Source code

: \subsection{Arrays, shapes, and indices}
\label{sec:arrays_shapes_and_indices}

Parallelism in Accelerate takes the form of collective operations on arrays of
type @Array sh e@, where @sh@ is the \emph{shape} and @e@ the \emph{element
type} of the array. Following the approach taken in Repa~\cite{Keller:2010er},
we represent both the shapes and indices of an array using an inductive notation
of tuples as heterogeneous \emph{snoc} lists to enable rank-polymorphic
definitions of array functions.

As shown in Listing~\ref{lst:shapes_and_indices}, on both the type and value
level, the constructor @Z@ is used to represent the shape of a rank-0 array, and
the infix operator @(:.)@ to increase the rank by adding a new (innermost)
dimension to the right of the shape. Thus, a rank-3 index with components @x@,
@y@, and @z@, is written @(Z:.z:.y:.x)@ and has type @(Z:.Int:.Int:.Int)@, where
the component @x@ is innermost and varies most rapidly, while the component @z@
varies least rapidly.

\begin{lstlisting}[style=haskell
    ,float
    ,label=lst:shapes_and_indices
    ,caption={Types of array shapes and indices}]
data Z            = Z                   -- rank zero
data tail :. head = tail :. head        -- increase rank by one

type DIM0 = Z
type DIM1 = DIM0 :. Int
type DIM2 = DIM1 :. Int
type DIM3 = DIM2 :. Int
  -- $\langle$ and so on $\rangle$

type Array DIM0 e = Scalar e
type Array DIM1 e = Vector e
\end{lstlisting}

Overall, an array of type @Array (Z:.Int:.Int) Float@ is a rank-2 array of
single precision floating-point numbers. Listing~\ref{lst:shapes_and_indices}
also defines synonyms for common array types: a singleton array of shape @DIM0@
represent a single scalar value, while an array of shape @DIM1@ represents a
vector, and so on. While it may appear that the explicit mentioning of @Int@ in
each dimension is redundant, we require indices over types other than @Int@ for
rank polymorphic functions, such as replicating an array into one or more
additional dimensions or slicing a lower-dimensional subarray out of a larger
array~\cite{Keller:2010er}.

————

ABOUT THIS EXERCISE >> Above are some records; copy exactly the lines from the one with "As shown in" through the one with "type @(Z:.Int:.Int:.Int)@, where", both included, and no others.

EXERCISE RESULT >>
As shown in Listing~\ref{lst:shapes_and_indices}, on both the type and value
level, the constructor @Z@ is used to represent the shape of a rank-0 array, and
the infix operator @(:.)@ to increase the rank by adding a new (innermost)
dimension to the right of the shape. Thus, a rank-3 index with components @x@,
@y@, and @z@, is written @(Z:.z:.y:.x)@ and has type @(Z:.Int:.Int:.Int)@, where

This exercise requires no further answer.